#### DATASET ENTRIES
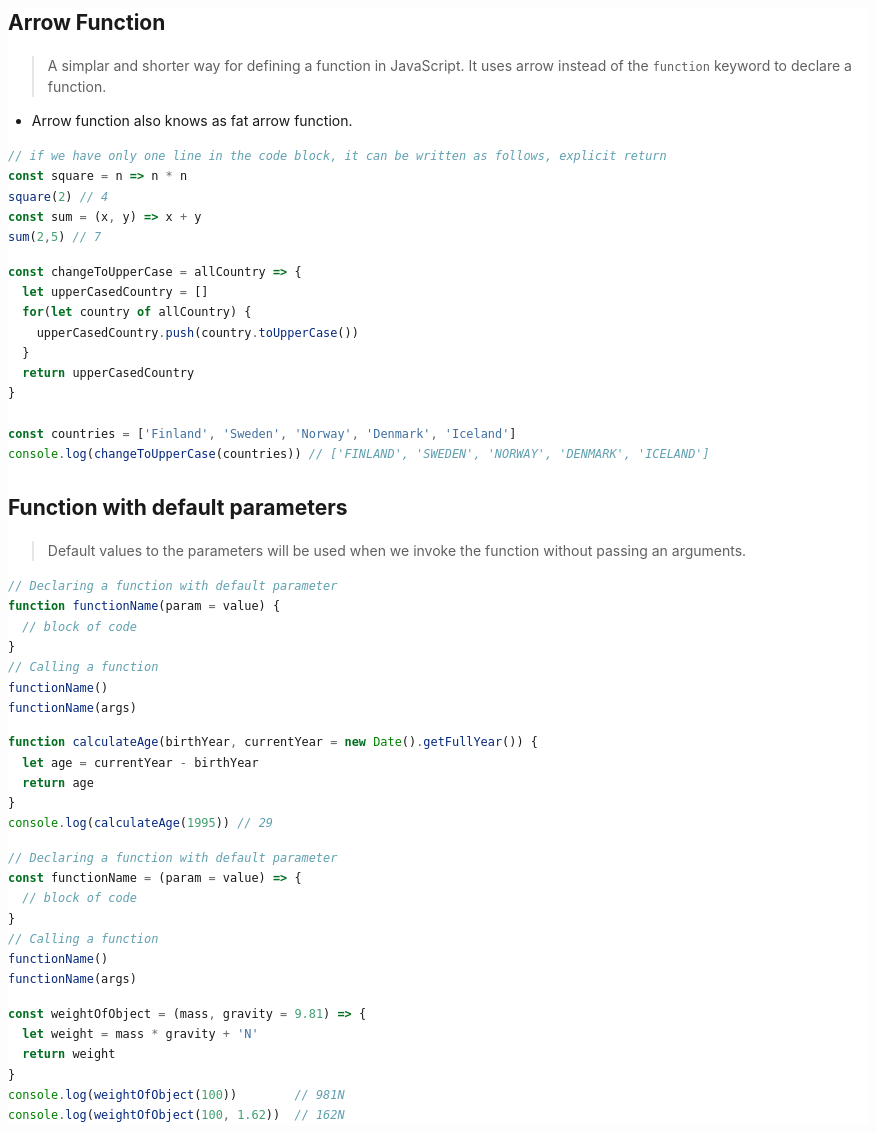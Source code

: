 ## Arrow Function
> A simplar and shorter way for defining a function in JavaScript. It uses arrow instead of the `function` keyword to declare a function.
- Arrow function also knows as fat arrow function.
```js
// if we have only one line in the code block, it can be written as follows, explicit return
const square = n => n * n
square(2) // 4
const sum = (x, y) => x + y
sum(2,5) // 7
```
```js
const changeToUpperCase = allCountry => {
  let upperCasedCountry = []
  for(let country of allCountry) {
    upperCasedCountry.push(country.toUpperCase())
  }
  return upperCasedCountry
}

const countries = ['Finland', 'Sweden', 'Norway', 'Denmark', 'Iceland']
console.log(changeToUpperCase(countries)) // ['FINLAND', 'SWEDEN', 'NORWAY', 'DENMARK', 'ICELAND']
```

## Function with default parameters
> Default values to the parameters will be used when we invoke the function without passing an arguments.
```js
// Declaring a function with default parameter
function functionName(param = value) {
  // block of code
}
// Calling a function
functionName()
functionName(args)
```
```js
function calculateAge(birthYear, currentYear = new Date().getFullYear()) {
  let age = currentYear - birthYear
  return age
}
console.log(calculateAge(1995)) // 29
```
```js
// Declaring a function with default parameter
const functionName = (param = value) => {
  // block of code
}
// Calling a function
functionName()
functionName(args)
```
```js
const weightOfObject = (mass, gravity = 9.81) => {
  let weight = mass * gravity + 'N' 
  return weight
}
console.log(weightOfObject(100))        // 981N
console.log(weightOfObject(100, 1.62))  // 162N
```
########
▶ ACTION ITEM: From the entries above, extract each line containing "console".

▶ RESULT BELOW:
console.log(changeToUpperCase(countries)) // ['FINLAND', 'SWEDEN', 'NORWAY', 'DENMARK', 'ICELAND']
console.log(calculateAge(1995)) // 29
console.log(weightOfObject(100))        // 981N
console.log(weightOfObject(100, 1.62))  // 162N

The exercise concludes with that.